What Is a Lease-Option Purchase?
A lease-option purchase (aka "rent-to-own purchase" or "lease purchase") is a lease combined with an option to purchase a property within a specified period of time, usually 18 to 36 months, at an agreed-upon price. This basically means you are leasing or renting a property with an option to buy it at a future date. The future price of the property should be fixed at the time the lease-option is signed.
Usually there is an up-front payment of some amount to purchase the option. The amount can vary. Sometimes the monthly rent payment is larger than normal and the excess is used to purchase the option. In some cases, the option money can be applied toward the down payment for the later purchase of the home.

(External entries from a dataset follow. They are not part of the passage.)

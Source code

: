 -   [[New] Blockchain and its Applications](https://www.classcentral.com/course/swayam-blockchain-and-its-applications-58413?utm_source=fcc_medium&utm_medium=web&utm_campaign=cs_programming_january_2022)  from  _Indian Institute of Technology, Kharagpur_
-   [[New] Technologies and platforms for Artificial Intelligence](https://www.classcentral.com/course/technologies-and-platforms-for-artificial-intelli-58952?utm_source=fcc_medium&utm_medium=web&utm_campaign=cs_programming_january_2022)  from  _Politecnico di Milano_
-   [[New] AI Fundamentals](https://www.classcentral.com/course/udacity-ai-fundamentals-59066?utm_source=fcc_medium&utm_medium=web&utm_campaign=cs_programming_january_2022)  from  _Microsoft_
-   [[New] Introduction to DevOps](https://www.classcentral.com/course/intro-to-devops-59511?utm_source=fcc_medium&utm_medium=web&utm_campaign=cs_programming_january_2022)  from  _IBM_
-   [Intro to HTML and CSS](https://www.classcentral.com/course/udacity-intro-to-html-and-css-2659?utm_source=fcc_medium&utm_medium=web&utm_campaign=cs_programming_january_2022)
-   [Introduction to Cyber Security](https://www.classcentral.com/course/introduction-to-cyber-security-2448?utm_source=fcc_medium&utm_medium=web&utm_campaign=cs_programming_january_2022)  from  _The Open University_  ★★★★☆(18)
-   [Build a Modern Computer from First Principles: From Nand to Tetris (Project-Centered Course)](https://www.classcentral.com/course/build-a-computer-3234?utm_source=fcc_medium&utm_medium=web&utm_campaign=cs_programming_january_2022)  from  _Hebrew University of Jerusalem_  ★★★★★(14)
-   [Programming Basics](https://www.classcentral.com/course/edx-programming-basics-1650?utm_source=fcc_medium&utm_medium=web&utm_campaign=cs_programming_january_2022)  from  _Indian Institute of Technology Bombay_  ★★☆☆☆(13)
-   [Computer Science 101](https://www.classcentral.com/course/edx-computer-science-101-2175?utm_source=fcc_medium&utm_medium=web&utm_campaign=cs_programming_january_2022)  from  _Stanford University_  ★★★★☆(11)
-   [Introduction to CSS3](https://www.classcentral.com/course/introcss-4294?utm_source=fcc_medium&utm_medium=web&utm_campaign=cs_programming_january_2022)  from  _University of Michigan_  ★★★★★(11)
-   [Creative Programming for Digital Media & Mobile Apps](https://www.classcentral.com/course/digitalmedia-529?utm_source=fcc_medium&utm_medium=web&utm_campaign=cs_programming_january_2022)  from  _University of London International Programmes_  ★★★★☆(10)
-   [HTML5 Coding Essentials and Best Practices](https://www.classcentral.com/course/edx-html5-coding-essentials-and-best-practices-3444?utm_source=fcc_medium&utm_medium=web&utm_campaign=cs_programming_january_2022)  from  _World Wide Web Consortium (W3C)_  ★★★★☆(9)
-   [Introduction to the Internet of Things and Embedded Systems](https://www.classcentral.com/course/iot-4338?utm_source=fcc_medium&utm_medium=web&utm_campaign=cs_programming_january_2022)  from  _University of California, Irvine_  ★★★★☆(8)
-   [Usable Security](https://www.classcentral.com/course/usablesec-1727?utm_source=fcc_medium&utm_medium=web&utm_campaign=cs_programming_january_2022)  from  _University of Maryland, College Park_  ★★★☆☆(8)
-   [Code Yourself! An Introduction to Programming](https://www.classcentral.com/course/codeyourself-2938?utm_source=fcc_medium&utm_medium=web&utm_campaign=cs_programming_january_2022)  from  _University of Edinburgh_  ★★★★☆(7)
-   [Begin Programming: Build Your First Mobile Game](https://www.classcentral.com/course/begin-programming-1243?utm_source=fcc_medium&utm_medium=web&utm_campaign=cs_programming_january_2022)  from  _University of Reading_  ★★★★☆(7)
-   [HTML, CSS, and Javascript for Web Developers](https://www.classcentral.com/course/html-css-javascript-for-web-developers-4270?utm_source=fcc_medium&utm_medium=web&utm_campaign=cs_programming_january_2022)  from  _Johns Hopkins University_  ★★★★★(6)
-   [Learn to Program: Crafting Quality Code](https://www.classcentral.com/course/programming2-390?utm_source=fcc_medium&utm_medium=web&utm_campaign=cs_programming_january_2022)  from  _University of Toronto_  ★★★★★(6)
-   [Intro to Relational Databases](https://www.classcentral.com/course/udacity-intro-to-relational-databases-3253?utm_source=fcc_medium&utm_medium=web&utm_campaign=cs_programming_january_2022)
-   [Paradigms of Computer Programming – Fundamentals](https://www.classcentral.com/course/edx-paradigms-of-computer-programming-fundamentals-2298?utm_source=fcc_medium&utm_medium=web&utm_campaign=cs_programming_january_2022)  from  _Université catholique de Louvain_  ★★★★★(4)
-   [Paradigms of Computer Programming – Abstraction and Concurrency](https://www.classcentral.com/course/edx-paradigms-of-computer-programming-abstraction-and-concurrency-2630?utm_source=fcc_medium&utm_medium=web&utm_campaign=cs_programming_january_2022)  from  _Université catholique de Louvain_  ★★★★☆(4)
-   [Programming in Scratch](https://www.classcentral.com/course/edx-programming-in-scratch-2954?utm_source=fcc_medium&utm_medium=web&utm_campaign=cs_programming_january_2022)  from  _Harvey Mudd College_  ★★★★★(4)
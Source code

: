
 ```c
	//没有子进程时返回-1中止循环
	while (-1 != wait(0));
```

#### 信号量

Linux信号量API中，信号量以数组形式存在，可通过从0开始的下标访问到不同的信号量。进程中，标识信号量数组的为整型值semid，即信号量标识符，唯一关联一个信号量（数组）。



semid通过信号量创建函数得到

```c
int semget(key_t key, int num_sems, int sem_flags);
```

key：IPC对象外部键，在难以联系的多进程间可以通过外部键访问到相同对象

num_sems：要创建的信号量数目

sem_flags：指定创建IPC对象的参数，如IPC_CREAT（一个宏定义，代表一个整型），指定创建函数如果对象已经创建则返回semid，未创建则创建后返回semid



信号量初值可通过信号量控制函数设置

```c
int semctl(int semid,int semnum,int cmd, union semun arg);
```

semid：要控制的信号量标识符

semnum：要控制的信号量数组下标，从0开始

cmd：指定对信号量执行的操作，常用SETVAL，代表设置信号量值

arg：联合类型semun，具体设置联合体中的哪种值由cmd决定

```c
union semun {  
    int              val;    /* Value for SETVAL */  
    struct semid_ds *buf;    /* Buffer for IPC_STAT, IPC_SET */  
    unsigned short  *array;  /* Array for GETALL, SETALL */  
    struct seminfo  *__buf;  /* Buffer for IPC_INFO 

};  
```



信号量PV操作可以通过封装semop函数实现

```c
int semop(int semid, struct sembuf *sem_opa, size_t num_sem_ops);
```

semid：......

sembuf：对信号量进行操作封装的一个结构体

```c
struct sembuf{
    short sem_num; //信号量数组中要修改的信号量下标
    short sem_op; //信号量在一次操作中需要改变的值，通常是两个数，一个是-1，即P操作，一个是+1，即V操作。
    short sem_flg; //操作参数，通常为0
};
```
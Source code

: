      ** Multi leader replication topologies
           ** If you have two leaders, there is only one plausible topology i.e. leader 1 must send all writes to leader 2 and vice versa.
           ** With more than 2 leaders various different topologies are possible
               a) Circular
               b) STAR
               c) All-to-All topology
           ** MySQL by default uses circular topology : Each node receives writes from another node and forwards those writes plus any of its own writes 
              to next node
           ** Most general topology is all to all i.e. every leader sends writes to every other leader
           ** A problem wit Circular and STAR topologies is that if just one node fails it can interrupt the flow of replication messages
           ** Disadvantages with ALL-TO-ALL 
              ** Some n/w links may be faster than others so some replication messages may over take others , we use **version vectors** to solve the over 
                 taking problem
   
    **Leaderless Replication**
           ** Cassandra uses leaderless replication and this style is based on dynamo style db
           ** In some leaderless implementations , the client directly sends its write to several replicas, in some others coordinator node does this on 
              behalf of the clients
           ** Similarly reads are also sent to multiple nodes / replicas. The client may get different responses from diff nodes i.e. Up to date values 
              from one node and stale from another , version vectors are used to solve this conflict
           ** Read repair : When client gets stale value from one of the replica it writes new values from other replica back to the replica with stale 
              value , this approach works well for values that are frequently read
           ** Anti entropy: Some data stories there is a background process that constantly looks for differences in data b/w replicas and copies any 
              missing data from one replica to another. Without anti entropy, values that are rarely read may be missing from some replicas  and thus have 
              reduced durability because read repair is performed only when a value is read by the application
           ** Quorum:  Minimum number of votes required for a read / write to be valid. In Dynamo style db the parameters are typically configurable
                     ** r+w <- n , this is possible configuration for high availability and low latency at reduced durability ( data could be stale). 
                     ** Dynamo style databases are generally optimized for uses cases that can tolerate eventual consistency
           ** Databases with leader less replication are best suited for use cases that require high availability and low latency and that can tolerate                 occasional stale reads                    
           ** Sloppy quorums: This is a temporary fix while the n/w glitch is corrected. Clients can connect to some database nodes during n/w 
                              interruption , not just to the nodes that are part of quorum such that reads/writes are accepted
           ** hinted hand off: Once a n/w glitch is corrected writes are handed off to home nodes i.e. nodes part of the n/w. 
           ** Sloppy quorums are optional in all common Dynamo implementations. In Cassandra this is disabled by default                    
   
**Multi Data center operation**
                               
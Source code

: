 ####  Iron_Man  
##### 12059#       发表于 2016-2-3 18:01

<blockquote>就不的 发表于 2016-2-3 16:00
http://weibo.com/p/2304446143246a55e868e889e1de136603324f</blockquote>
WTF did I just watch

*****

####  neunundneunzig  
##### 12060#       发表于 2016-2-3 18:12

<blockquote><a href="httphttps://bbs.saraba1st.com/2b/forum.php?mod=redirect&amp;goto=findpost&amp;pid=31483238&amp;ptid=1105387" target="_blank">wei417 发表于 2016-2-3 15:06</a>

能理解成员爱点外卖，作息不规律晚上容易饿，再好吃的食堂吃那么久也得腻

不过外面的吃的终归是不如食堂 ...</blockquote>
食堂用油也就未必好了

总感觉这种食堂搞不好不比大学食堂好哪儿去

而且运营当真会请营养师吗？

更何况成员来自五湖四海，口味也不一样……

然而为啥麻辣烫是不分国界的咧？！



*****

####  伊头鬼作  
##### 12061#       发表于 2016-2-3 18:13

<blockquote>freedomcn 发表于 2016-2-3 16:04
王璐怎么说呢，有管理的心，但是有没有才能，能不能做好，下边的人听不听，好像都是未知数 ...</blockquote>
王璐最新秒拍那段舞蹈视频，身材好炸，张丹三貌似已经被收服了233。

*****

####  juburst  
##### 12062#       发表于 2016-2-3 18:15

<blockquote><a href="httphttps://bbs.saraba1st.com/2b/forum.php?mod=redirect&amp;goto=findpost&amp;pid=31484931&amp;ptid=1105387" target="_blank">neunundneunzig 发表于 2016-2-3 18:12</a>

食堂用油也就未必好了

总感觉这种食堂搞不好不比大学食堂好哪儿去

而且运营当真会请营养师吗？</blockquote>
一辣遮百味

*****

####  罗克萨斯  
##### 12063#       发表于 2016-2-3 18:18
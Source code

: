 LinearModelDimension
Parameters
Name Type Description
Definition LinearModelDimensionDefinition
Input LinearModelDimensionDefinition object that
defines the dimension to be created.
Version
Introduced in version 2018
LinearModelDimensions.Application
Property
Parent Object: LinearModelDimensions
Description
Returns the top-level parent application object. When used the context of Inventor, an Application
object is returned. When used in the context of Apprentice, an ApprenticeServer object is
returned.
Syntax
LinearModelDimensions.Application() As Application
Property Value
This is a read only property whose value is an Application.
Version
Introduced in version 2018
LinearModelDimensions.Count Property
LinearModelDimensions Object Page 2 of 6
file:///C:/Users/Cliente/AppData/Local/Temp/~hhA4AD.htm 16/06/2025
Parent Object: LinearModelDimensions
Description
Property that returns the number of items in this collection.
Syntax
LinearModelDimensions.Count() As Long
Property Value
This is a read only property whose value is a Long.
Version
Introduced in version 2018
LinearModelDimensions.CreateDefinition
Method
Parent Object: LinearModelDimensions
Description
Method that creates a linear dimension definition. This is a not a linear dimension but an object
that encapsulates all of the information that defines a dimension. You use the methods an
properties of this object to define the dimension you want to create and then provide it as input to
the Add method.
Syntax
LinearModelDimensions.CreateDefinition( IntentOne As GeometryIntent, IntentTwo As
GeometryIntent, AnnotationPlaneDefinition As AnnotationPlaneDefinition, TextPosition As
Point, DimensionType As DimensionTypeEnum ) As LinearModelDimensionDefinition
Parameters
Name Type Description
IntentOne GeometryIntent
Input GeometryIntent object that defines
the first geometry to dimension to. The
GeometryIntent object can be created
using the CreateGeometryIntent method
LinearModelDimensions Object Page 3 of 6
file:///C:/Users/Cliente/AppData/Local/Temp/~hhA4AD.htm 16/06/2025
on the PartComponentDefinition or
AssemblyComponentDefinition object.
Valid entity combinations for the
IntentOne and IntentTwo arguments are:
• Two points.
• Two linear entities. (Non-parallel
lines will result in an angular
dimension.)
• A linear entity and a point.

Lease-purchase plans can be structured in such a way that both parties benefit. They can also be structured so that all the benefits flow to one of the parties and none to the other. Buyers especially need to be careful because they usually know less about the market than sellers, and the seller usually provides the contract.
Such arrangements have gotten popular in the post-crisis market because many potential home buyers can no longer meet the tougher loan qualification requirements of today, and many potential sellers are unable to realize a satisfactory price in a down market.
Typical Features of a Lease-Option Purchase
In a typical arrangement, the buyer pays an option fee, usually 1% to 5% of the sale price, which is credited towards the purchase price when the option is exercised. The buyer pays market rent, and an additional rent premium that is also credited to the purchase price. The option fee, option period, rent, rent premium, and purchase price are all negotiable items. If the purchase option is not exercised, the buyer loses both the option fee and the rent premium.
Buyers generally prefer a long option period because it provides more time to accumulate savings and repair credit. A long period however, can be costly if they are never able to exercise the option, since they lose the rent premium they have been paying, in addition to the option fee. Sellers generally prefer a short option period, but if it is too short, the house won't be sold.
The option fee and rent premium are viewed differently by buyers and sellers. To the buyer, they are part of the equity in the house they fully expect to own. To sellers, however, these payments are the best guarantee that the buyer will buy the house; if they don't sell, the payments are retained as income.
A lease-option purchase contract may or may not give the renter/buyer the right to sell the option. And generally, the title remains in the sellers' name until after closing. Ultimately, the seller is still responsible for making any and all mortgage, tax and insurance (not renters insurance) payments. With this the seller retains the right to continue to enjoy the tax deduction on his/her mortgage interest payments during the option period.
Using a Lease-Option Purchase to Buy
The lease-option offers homeownership opportunities to consumers who can't qualify for a loan from any source, but who are prepared to bet on themselves. The bet is that before the option period expires, they will qualify for the mortgage they need to exercise the purchase option. During the option period, they have the opportunity to rebuild their credit and accumulate savings while living in the house.
Even though it can be costly, the right not to exercise the option is of great value to the buyer. If there is something seriously wrong with the house, neighborhood, or neighbors; or some unexpected life event such as a divorce occurs, the buyer can cut hi/her losses by not exercising the option.
Risk to Buyers
A major threat to buyers is contractual provisions that can nullify their option, such as the failure to pay the rent on the first day of the month. Such provisions are most likely to appear in contracts used by developers or investors that own multiple homes. Another common risk the buyer face is failure to qualify for a home loan. Individuals who attempt to buy homes on a lease-option rarely end up buying the home. This often has to do with the reason they try to buy on a lease-option in the first place. They usually cannot qualify for a home loan and expect that they will be able to qualify after a period of time. Later, they find they still cannot qualify - whether it is because of poor credit, lack of income (documentable income), or lack of savings to have a large enough down payment.
Using a Lease-Option Purchase to Sell
Most home sellers want a cash sale, but for those prepared to hang on to the property awhile longer, the benefits can be compelling. Buyers unable to become homeowners in any other way are generally willing to commit to a future price substantially higher than the price at which the property could be sold for today.
The Option Fee and Rent Premium Are Not Part of the Down Payment
The option fee and rent premium are not part of the down payment unless the seller agrees to relinquish the right to retain these payments in the event the buyer doesn't exercise the option. Few sellers would be willing to do that. But the option fee and rent payments do make the required down payment slightly smaller.
For example, the parties agree to a sale price of $100,000 and the option fee and rent premium add up to $5,000 when the option is exercised. From the standpoint of the lender, the price is $95,000 and a 5% down payment requirement would call for a down payment of $4750 instead of $5,000.
With any of the strategies listed here, it is always wise to consult a real estate attorney to find out your legal options of any part of the deal.